Camelias do crepúsculo...

Camélias confeitadas. Se o parque d’O Castro, em Vigo, for como um grande bolo cravado no coração do centro urbano, as suas camélias não podem ser outra coisa senão camélias confeitadas.

Do cimo do que foi um castro celta, entre os vestígios de todos os povos que se aposentaram neste monte ao longo dos séculos, as camélias, ou seja, as «camélias confeitadas», dominam em cada inverno o ir e vir dos barcos pela boca da ria.

E assistem às mudanças de cor e, sobretudo, de humor do grande oceano, espalhadas pelos claros-escuros deste singular jardim botânico.

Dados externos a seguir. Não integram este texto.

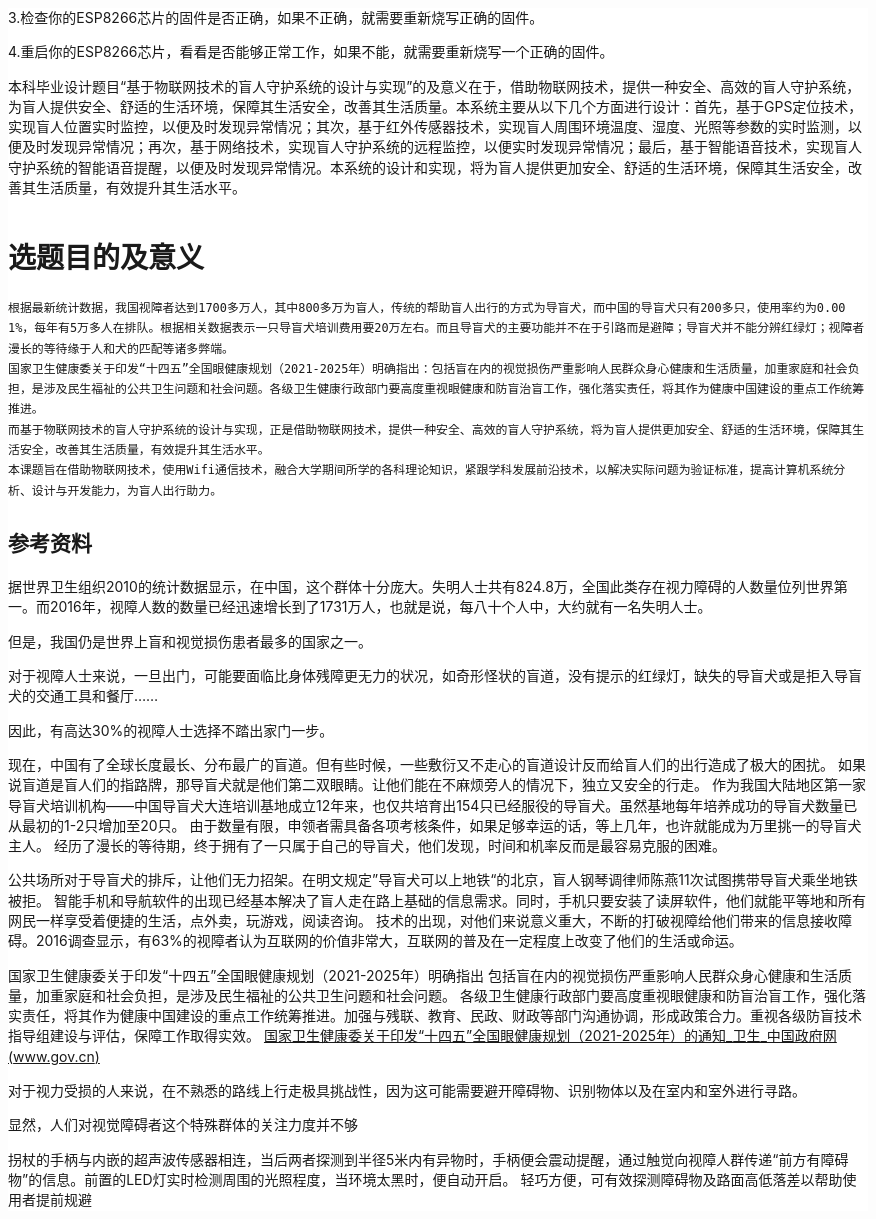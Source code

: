 3.检查你的ESP8266芯片的固件是否正确，如果不正确，就需要重新烧写正确的固件。

4.重启你的ESP8266芯片，看看是否能够正常工作，如果不能，就需要重新烧写一个正确的固件。

本科毕业设计题目“基于物联网技术的盲人守护系统的设计与实现”的及意义在于，借助物联网技术，提供一种安全、高效的盲人守护系统，为盲人提供安全、舒适的生活环境，保障其生活安全，改善其生活质量。本系统主要从以下几个方面进行设计：首先，基于GPS定位技术，实现盲人位置实时监控，以便及时发现异常情况；其次，基于红外传感器技术，实现盲人周围环境温度、湿度、光照等参数的实时监测，以便及时发现异常情况；再次，基于网络技术，实现盲人守护系统的远程监控，以便实时发现异常情况；最后，基于智能语音技术，实现盲人守护系统的智能语音提醒，以便及时发现异常情况。本系统的设计和实现，将为盲人提供更加安全、舒适的生活环境，保障其生活安全，改善其生活质量，有效提升其生活水平。


# 选题目的及意义

```
根据最新统计数据，我国视障者达到1700多万人，其中800多万为盲人，传统的帮助盲人出行的方式为导盲犬，而中国的导盲犬只有200多只，使用率约为0.001%，每年有5万多人在排队。根据相关数据表示一只导盲犬培训费用要20万左右。而且导盲犬的主要功能并不在于引路而是避障；导盲犬并不能分辨红绿灯；视障者漫长的等待缘于人和犬的匹配等诸多弊端。
国家卫生健康委关于印发“十四五”全国眼健康规划（2021-2025年）明确指出：包括盲在内的视觉损伤严重影响人民群众身心健康和生活质量，加重家庭和社会负担，是涉及民生福祉的公共卫生问题和社会问题。各级卫生健康行政部门要高度重视眼健康和防盲治盲工作，强化落实责任，将其作为健康中国建设的重点工作统筹推进。
而基于物联网技术的盲人守护系统的设计与实现，正是借助物联网技术，提供一种安全、高效的盲人守护系统，将为盲人提供更加安全、舒适的生活环境，保障其生活安全，改善其生活质量，有效提升其生活水平。
本课题旨在借助物联网技术，使用Wifi通信技术，融合大学期间所学的各科理论知识，紧跟学科发展前沿技术，以解决实际问题为验证标准，提高计算机系统分析、设计与开发能力，为盲人出行助力。
```

## 参考资料
据世界卫生组织2010的统计数据显示，在中国，这个群体十分庞大。失明人士共有824.8万，全国此类存在视力障碍的人数量位列世界第一。而2016年，视障人数的数量已经迅速增长到了1731万人，也就是说，每八十个人中，大约就有一名失明人士。

但是，我国仍是世界上盲和视觉损伤患者最多的国家之一。


对于视障人士来说，一旦出门，可能要面临比身体残障更无力的状况，如奇形怪状的盲道，没有提示的红绿灯，缺失的导盲犬或是拒入导盲犬的交通工具和餐厅……

因此，有高达30%的视障人士选择不踏出家门一步。

现在，中国有了全球长度最长、分布最广的盲道。但有些时候，一些敷衍又不走心的盲道设计反而给盲人们的出行造成了极大的困扰。
如果说盲道是盲人们的指路牌，那导盲犬就是他们第二双眼睛。让他们能在不麻烦旁人的情况下，独立又安全的行走。
作为我国大陆地区第一家导盲犬培训机构——中国导盲犬大连培训基地成立12年来，也仅共培育出154只已经服役的导盲犬。虽然基地每年培养成功的导盲犬数量已从最初的1-2只增加至20只。
由于数量有限，申领者需具备各项考核条件，如果足够幸运的话，等上几年，也许就能成为万里挑一的导盲犬主人。 经历了漫长的等待期，终于拥有了一只属于自己的导盲犬，他们发现，时间和机率反而是最容易克服的困难。

公共场所对于导盲犬的排斥，让他们无力招架。在明文规定”导盲犬可以上地铁“的北京，盲人钢琴调律师陈燕11次试图携带导盲犬乘坐地铁被拒。
智能手机和导航软件的出现已经基本解决了盲人走在路上基础的信息需求。同时，手机只要安装了读屏软件，他们就能平等地和所有网民一样享受着便捷的生活，点外卖，玩游戏，阅读咨询。
技术的出现，对他们来说意义重大，不断的打破视障给他们带来的信息接收障碍。2016调查显示，有63%的视障者认为互联网的价值非常大，互联网的普及在一定程度上改变了他们的生活或命运。


国家卫生健康委关于印发“十四五”全国眼健康规划（2021-2025年）明确指出
包括盲在内的视觉损伤严重影响人民群众身心健康和生活质量，加重家庭和社会负担，是涉及民生福祉的公共卫生问题和社会问题。
各级卫生健康行政部门要高度重视眼健康和防盲治盲工作，强化落实责任，将其作为健康中国建设的重点工作统筹推进。加强与残联、教育、民政、财政等部门沟通协调，形成政策合力。重视各级防盲技术指导组建设与评估，保障工作取得实效。
[国家卫生健康委关于印发“十四五”全国眼健康规划（2021-2025年）的通知_卫生_中国政府网 (www.gov.cn)](http://www.gov.cn/zhengce/zhengceku/2022-01/17/content_5668951.htm)


对于视力受损的人来说，在不熟悉的路线上行走极具挑战性，因为这可能需要避开障碍物、识别物体以及在室内和室外进行寻路。

显然，人们对视觉障碍者这个特殊群体的关注力度并不够

拐杖的手柄与内嵌的超声波传感器相连，当后两者探测到半径5米内有异物时，手柄便会震动提醒，通过触觉向视障人群传递“前方有障碍物”的信息。前置的LED灯实时检测周围的光照程度，当环境太黑时，便自动开启。
轻巧方便，可有效探测障碍物及路面高低落差以帮助使用者提前规避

Há as que partilham a sua curiosidade com as laranjeiras e talvez com um cipreste que parece estar a chorar, visto que uma camélia cor-de-rosa muito densa lhe tapou o horizonte; uma camélia portuguesa e venerável, tal como outros exemplares também lusos que sobem pela encosta até alcançar os restos de um castelo e de um miradouro conhecido por «las anclas», de onde fixar, por seu turno, o pensamento e o olhar sobre um sol que se afasta mar adentro, tingido de um intenso cor-de-laranja.

Entardece, pois, e as camélias voltam-se: Camélias do crepúsculo.